Some models (here: linear regression) have parameters $\beta$:
$$ \hat{y} = \sum_{i\in\{1..p\}} \beta_i x_i + \beta_0 $$
For the same number of input features, more complex models (here: basis expansion to a quadratic model) have more parameters:
$$ \hat{y} = \sum_{i,j\in\{1..p\} \atop i\le j} \beta_{ij} x_ix_j + \sum_{i\in\{1..p\}} \beta_{i} x_i + \beta_0 $$
In general, models with more parameters are more flexible (because there are more parameters to tune to fit the model to the data), but are more difficult to fit and thus more likely tend to overfit. Regularization helps overcome these problems by reducing the degrees of freedom for tuning, thus reducing the complexity a bit:
$$ \hat{y} = \sum_{i,j\in\{1..p\} \atop i\le j} \beta_{ij} x_ix_j + \sum_{i\in\{1..p\}} \beta_{i} x_i + \beta_0 \textrm{, with} \sum \beta^2 \textrm{ small} $$
We can express the 'model complexity' or 'degrees of freedom for tuning' in terms of 'effective parameters': For the model that you investigate, find the parameter-based model (without regularization) that has the same degree of freedom for tuning. The number of parameters for that model is the effective number of parameters for your model.

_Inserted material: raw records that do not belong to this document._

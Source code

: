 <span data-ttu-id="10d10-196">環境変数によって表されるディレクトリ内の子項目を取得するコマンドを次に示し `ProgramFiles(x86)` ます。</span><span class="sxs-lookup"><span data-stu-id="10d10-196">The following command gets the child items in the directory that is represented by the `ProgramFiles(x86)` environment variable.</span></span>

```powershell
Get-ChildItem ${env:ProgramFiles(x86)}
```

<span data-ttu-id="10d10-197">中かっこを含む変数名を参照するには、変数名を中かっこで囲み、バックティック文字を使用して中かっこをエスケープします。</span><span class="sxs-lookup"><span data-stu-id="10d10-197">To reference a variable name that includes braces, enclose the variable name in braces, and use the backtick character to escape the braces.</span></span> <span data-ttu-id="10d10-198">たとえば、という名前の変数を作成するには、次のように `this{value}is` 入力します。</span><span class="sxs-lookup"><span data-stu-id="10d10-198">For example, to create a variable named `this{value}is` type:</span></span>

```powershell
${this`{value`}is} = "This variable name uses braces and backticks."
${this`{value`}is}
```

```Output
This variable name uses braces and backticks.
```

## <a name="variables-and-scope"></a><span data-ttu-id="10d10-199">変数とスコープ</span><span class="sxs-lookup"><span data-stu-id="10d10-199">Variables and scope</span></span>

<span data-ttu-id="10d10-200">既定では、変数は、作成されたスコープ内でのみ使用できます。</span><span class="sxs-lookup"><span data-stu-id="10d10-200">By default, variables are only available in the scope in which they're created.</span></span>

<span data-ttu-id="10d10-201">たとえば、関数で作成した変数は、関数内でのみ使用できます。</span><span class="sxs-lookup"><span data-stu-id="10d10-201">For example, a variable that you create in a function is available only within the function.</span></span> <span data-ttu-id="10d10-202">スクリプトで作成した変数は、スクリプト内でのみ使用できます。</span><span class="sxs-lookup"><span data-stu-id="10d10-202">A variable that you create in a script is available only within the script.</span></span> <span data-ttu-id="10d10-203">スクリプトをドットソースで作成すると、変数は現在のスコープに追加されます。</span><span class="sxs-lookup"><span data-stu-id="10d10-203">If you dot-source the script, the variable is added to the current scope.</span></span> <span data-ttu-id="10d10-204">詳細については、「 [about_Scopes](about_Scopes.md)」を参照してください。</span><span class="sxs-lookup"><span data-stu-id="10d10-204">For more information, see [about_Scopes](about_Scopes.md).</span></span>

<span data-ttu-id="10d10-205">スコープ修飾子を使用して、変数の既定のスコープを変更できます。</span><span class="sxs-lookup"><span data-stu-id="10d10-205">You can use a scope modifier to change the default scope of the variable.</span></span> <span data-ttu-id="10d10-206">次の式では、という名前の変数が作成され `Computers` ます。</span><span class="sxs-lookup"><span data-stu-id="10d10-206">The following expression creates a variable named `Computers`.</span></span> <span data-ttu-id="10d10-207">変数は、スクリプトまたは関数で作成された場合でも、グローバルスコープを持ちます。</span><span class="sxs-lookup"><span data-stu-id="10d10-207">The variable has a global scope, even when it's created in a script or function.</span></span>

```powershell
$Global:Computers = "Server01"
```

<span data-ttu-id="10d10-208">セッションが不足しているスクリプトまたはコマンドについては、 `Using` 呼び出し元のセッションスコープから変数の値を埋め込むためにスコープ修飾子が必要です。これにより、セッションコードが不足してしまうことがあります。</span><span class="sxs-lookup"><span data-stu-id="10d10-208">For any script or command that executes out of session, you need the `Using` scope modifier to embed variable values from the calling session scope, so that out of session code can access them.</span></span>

This generalization can also be extended further to models that are not based on parameters (e.g. k nearest neighbor). Then the degree of complexity is known as Vapnik–Chervonenkis (VC) dimension. Conveniently, for (non-regularized) linear regression, it is $p+1$, the actual number of parameters.
Elements of Statistical Learning, section 7.9, gives more information about that (and they seem to use the terms 'VC', 'effective number of parameters' and 'model complexity' more or less interchangably).